EXERCISE PROMPT
Wherever "article" occurs in the entries, copy the line that holds it.
*** Opening EXERCISE DATA ***
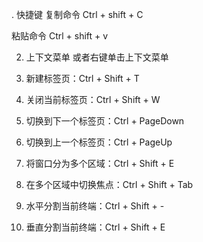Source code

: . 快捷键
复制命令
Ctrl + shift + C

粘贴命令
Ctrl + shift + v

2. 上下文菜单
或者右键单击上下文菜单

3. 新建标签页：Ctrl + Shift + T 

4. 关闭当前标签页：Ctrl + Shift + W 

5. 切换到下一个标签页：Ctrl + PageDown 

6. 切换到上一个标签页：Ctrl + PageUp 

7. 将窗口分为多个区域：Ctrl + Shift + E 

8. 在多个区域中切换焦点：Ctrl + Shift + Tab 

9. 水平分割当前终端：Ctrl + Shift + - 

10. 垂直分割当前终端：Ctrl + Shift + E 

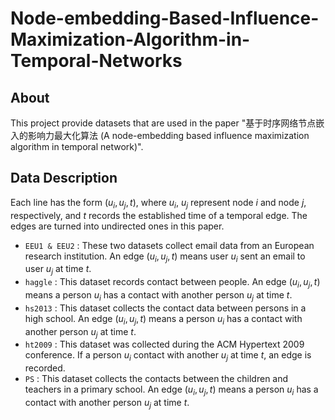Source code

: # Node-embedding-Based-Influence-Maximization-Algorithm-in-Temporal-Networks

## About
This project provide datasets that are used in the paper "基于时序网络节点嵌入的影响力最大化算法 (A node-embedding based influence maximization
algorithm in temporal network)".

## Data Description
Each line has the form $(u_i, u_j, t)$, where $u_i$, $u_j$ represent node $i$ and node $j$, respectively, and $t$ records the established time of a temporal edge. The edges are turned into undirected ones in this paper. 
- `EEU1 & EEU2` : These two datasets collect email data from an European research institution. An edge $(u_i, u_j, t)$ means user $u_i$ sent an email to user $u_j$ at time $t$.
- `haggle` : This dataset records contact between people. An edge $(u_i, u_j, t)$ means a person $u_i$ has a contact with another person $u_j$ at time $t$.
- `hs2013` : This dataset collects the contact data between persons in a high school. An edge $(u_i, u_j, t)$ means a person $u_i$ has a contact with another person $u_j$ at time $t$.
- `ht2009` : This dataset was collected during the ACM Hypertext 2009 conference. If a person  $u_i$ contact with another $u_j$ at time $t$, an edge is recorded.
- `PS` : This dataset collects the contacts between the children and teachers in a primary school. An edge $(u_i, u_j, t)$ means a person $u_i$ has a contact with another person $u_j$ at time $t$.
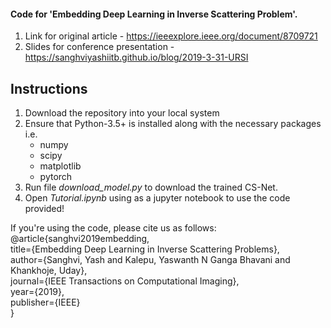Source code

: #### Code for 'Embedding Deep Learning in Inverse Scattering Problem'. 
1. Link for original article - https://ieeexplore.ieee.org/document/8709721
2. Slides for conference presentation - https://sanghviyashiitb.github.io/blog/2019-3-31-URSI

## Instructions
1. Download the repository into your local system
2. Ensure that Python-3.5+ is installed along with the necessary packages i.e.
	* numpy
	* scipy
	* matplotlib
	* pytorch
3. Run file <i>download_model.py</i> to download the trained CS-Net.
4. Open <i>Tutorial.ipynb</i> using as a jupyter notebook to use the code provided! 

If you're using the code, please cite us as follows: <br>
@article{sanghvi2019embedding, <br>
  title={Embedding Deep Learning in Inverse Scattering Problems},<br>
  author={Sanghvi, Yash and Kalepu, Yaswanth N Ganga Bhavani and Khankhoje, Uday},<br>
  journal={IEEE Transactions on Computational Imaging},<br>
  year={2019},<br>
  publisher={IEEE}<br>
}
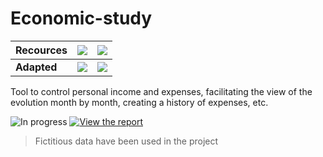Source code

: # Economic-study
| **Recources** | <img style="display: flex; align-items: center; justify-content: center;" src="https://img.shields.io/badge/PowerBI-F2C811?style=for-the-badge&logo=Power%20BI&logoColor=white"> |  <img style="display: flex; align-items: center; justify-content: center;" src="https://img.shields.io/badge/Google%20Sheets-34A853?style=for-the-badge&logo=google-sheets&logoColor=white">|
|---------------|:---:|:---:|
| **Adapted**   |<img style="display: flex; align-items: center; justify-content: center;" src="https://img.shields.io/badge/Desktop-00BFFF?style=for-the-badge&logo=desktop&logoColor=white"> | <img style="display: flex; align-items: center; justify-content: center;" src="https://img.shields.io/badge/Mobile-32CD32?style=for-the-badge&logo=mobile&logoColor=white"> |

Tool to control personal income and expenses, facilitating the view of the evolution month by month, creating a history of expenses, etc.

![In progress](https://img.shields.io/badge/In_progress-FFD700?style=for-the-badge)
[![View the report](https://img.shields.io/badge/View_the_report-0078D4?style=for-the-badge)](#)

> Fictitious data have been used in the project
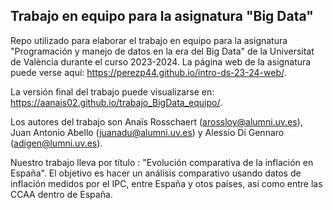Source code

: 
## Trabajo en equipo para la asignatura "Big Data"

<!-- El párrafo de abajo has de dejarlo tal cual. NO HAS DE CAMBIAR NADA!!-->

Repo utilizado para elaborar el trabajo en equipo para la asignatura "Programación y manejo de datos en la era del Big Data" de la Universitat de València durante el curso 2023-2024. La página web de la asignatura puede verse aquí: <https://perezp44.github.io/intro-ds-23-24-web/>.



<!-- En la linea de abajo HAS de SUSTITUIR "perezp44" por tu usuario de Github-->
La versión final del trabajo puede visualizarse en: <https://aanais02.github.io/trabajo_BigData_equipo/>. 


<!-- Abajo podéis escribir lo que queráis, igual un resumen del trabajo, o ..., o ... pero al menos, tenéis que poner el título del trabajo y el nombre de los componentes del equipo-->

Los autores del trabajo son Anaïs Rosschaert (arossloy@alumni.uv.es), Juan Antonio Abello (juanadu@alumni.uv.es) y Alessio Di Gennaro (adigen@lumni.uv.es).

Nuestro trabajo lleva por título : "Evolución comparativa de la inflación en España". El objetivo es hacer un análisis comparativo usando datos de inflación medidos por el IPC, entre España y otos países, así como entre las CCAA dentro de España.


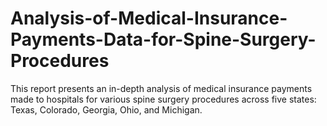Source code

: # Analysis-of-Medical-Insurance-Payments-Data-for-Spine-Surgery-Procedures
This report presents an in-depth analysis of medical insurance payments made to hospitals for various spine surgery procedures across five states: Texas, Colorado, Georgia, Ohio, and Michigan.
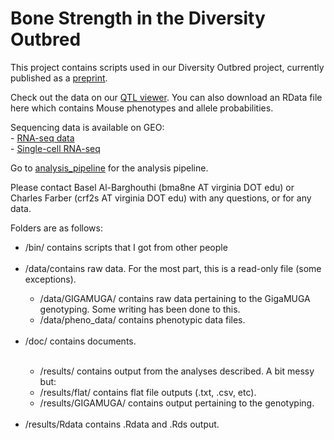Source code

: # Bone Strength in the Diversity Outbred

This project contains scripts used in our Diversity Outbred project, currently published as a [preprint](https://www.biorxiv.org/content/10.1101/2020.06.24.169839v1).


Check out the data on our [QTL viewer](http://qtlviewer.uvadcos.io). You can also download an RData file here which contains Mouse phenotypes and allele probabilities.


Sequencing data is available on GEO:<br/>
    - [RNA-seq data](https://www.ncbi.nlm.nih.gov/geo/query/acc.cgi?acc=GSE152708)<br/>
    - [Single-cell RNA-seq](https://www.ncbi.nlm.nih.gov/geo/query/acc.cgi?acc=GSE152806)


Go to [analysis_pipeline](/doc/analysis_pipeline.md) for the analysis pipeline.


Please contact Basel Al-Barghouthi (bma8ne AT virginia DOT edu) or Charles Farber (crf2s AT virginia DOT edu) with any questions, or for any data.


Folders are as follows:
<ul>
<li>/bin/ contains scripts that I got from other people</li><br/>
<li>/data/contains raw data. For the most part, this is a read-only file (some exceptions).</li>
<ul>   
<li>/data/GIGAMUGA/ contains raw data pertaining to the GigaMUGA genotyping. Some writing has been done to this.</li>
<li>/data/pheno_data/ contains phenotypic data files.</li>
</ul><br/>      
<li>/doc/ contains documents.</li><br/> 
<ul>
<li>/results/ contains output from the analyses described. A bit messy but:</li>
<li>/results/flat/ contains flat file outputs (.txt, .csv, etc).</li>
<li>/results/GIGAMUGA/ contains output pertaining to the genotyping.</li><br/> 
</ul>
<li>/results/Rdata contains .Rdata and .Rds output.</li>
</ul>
*** Closing EXERCISE DATA ***
SOLUTION TO THIS EXERCISE
1. Link for original article - https://ieeexplore.ieee.org/document/8709721
@article{sanghvi2019embedding, <br>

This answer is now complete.